Slurm on Managed GPU Cluster
The Managed GPU Cluster is built on the open-source K8s platform, automates the deployment, scaling, and management of containerized applications. It fully integrates components such as Container Orchestration, Storage, Networking, Security, and PaaS, providing customers with an optimal environment for developing and deploying applications on the Cloud.
FPT Cloud manages all control-plane components, while users deploy and manage the Worker Nodes. This allows users to focus on deploying applications without spending resources on managing the Kubernetes Cluster.
Based on the open-source Kubernetes platform, Managed GPU Cluster automates the deployment, scaling, and management of containerized applications.
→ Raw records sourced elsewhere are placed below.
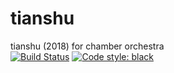 # tianshu
tianshu (2018) for chamber orchestra<br/>
[![Build Status](https://travis-ci.org/GregoryREvans/tianshu.svg?branch=master)](https://travis-ci.org/GregoryREvans/tianshu) [![Code style: black](https://img.shields.io/badge/code%20style-black-000000.svg)](https://github.com/python/black)
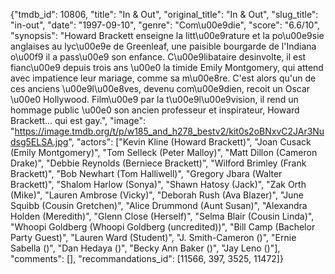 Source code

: {"tmdb_id": 10806, "title": "In & Out", "original_title": "In & Out", "slug_title": "in-out", "date": "1997-09-10", "genre": "Com\u00e9die", "score": "6.6/10", "synopsis": "Howard Brackett enseigne la litt\u00e9rature et la po\u00e9sie anglaises au lyc\u00e9e de Greenleaf, une paisible bourgarde de l'Indiana o\u00f9 il a pass\u00e9 son enfance. C\u00e9libataire desinvolte, il est fianc\u00e9 depuis trois ans \u00e0 la timide Emily Montgomery, qui attend avec impatience leur mariage, comme sa m\u00e8re. C'est alors qu'un de ces anciens \u00e9l\u00e8ves, devenu com\u00e9dien, recoit un Oscar \u00e0 Hollywood. Film\u00e9 par la t\u00e9l\u00e9vision, il rend un hommage public \u00e0 son ancien professeur et inspirateur, Howard Brackett... qui est gay.", "image": "https://image.tmdb.org/t/p/w185_and_h278_bestv2/kit0s2oBNxvC2JAr3Nudsg5ELSA.jpg", "actors": ["Kevin Kline (Howard Brackett)", "Joan Cusack (Emily Montgomery)", "Tom Selleck (Peter Malloy)", "Matt Dillon (Cameron Drake)", "Debbie Reynolds (Berniece Brackett)", "Wilford Brimley (Frank Brackett)", "Bob Newhart (Tom Halliwell)", "Gregory Jbara (Walter Brackett)", "Shalom Harlow (Sonya)", "Shawn Hatosy (Jack)", "Zak Orth (Mike)", "Lauren Ambrose (Vicky)", "Deborah Rush (Ava Blazer)", "June Squibb (Cousin Gretchen)", "Alice Drummond (Aunt Susan)", "Alexandra Holden (Meredith)", "Glenn Close (Herself)", "Selma Blair (Cousin Linda)", "Whoopi Goldberg (Whoopi Goldberg (uncredited))", "Bill Camp (Bachelor Party Guest)", "Lauren Ward (Student)", "J. Smith-Cameron ()", "Ernie Sabella ()", "Dan Hedaya ()", "Becky Ann Baker ()", "Jay Leno ()"], "comments": [], "recommandations_id": [11566, 397, 3525, 11472]} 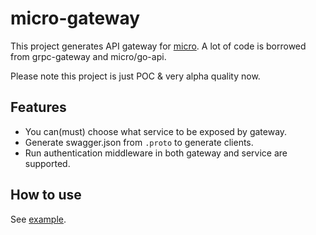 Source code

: # micro-gateway

This project generates API gateway for [micro](https://github.com/micro/micro).
A lot of code is borrowed from grpc-gateway and micro/go-api.

Please note this project is just POC & very alpha quality now.

## Features

- You can(must) choose what service to be exposed by gateway.
- Generate swagger.json from `.proto` to generate clients.
- Run authentication middleware in both gateway and service are supported.

## How to use

See [example](./example). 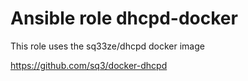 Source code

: 
# Ansible role dhcpd-docker

This role uses the sq33ze/dhcpd docker image

https://github.com/sq3/docker-dhcpd
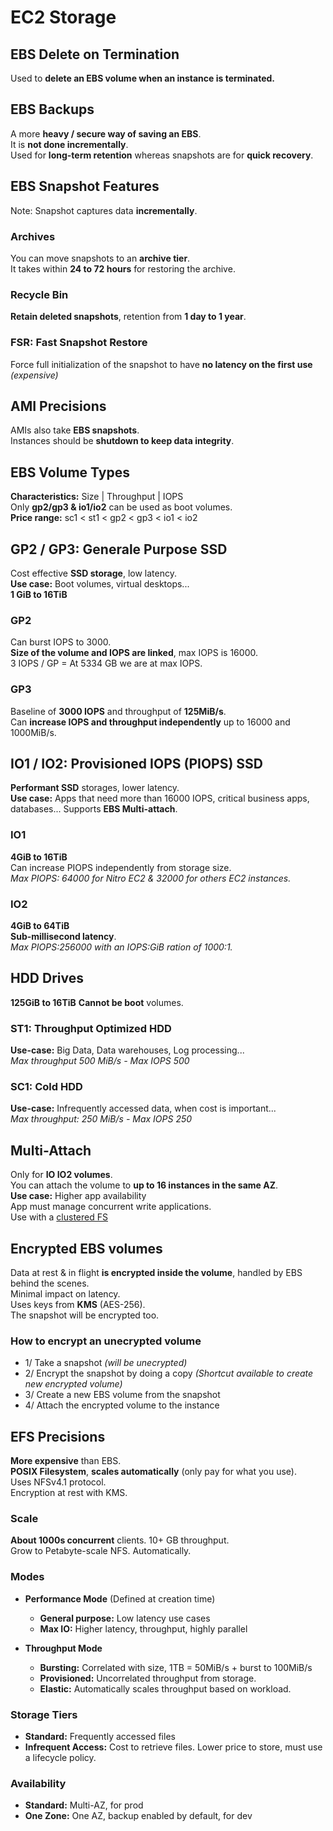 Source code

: # EC2 Storage

## EBS Delete on Termination

Used to **delete an EBS volume when an instance is terminated.**

## EBS Backups

A more **heavy / secure way of saving an EBS**.   
It is **not done incrementally**.  
Used for **long-term retention** whereas snapshots are for **quick recovery**.

## EBS Snapshot Features

Note: Snapshot captures data **incrementally**.

### Archives

You can move snapshots to an **archive tier**.  
It takes within **24 to 72 hours** for restoring the archive.

### Recycle Bin

**Retain deleted snapshots**, retention from **1 day to 1 year**.

### FSR: Fast Snapshot Restore

Force full initialization of the snapshot to have **no latency on the first use** *(expensive)*

## AMI Precisions

AMIs also take **EBS snapshots**.  
Instances should be **shutdown to keep data integrity**.

## EBS Volume Types

**Characteristics:** Size | Throughput | IOPS  
Only **gp2/gp3 & io1/io2** can be used as boot volumes.   
**Price range:** sc1 < st1 < gp2 < gp3 < io1 < io2

## GP2 / GP3: Generale Purpose SSD

Cost effective **SSD storage**, low latency.  
**Use case:** Boot volumes, virtual desktops...  
**1 GiB to 16TiB**

### GP2

Can burst IOPS to 3000.  
**Size of the volume and IOPS are linked**, max IOPS is 16000.  
3 IOPS / GP = At 5334 GB we are at max IOPS.

### GP3

Baseline of **3000 IOPS** and throughput of **125MiB/s**.  
Can **increase IOPS and throughput independently** up to 16000 and 1000MiB/s.

## IO1 / IO2: Provisioned IOPS (PIOPS) SSD

**Performant SSD** storages, lower latency.  
**Use case:** Apps that need more than 16000 IOPS, critical business apps, databases...
Supports **EBS Multi-attach**.

### IO1

**4GiB to 16TiB**  
Can increase PIOPS independently from storage size.  
*Max PIOPS: 64000 for Nitro EC2 & 32000 for others EC2 instances.*   

### IO2

**4GiB to 64TiB**  
**Sub-millisecond latency**.  
*Max PIOPS:256000 with an IOPS:GiB ration of 1000:1.*

## HDD Drives

**125GiB to 16TiB**
**Cannot be boot** volumes.

### ST1: Throughput Optimized HDD

**Use-case:** Big Data, Data warehouses, Log processing...  
*Max throughput 500 MiB/s - Max IOPS 500*

### SC1: Cold HDD

**Use-case:** Infrequently accessed data, when cost is important...  
*Max throughput: 250 MiB/s - Max IOPS 250*

## Multi-Attach

Only for **IO IO2 volumes**.  
You can attach the volume to **up to 16 instances in the same AZ**.  
**Use case:** Higher app availability  
App must manage concurrent write applications.  
Use with a [clustered FS](https://en.wikipedia.org/wiki/Clustered_file_system)

## Encrypted EBS volumes

Data at rest & in flight **is encrypted inside the volume**, handled by EBS behind the scenes.  
Minimal impact on latency.  
Uses keys from **KMS** (AES-256).  
The snapshot will be encrypted too.

### How to encrypt an unecrypted volume

- 1/ Take a snapshot *(will be unecrypted)*
- 2/ Encrypt the snapshot by doing a copy *(Shortcut available to create new encrypted volume)*
- 3/ Create a new EBS volume from the snapshot
- 4/ Attach the encrypted volume to the instance

## EFS Precisions

**More expensive** than EBS.  
**POSIX Filesystem**, **scales automatically** (only pay for what you use).  
Uses NFSv4.1 protocol.  
Encryption at rest with KMS.

### Scale

**About 1000s concurrent** clients. 10+ GB throughput.  
Grow to Petabyte-scale NFS. Automatically.

### Modes

- **Performance Mode** (Defined at creation time)
  - **General purpose:** Low latency use cases
  - **Max IO:** Higher latency, throughput, highly parallel

- **Throughput Mode**
  - **Bursting:** Correlated with size, 1TB = 50MiB/s + burst to 100MiB/s
  - **Provisioned:** Uncorrelated throughput from storage.
  - **Elastic:** Automatically scales throughput based on workload.

### Storage Tiers

- **Standard:** Frequently accessed files
- **Infrequent Access:** Cost to retrieve files. Lower price to store, must use a lifecycle policy.

### Availability

- **Standard:** Multi-AZ, for prod
- **One Zone:** One AZ, backup enabled by default, for dev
In addition to full integration of Container Orchestration, Storage, Networking, Security, and PaaS components, it also provides GPU resources to support complex computing tasks.
Things to note before using the Managed GPU Cluster
Cluster location: The geographic region can affect access speed during usage. You should select the Region closest to the traffic source to optimize performance.
Number of Nodes and their configurations: Every account is assigned certain quotas for resources like RAM, GPU, CPU, Storage, IPs, etc. Therefore, customers should determine the number of resources needed and the maximum limits required so FPT Cloud can provide the best support.
Overview
Slurm is a powerful open-source platform used for cluster resource management and job scheduling. It is designed to optimize performance and efficiency for supercomputers and large computer clusters. Its core components work together to ensure high performance and flexibility. The diagram below illustrates how Slurm operates.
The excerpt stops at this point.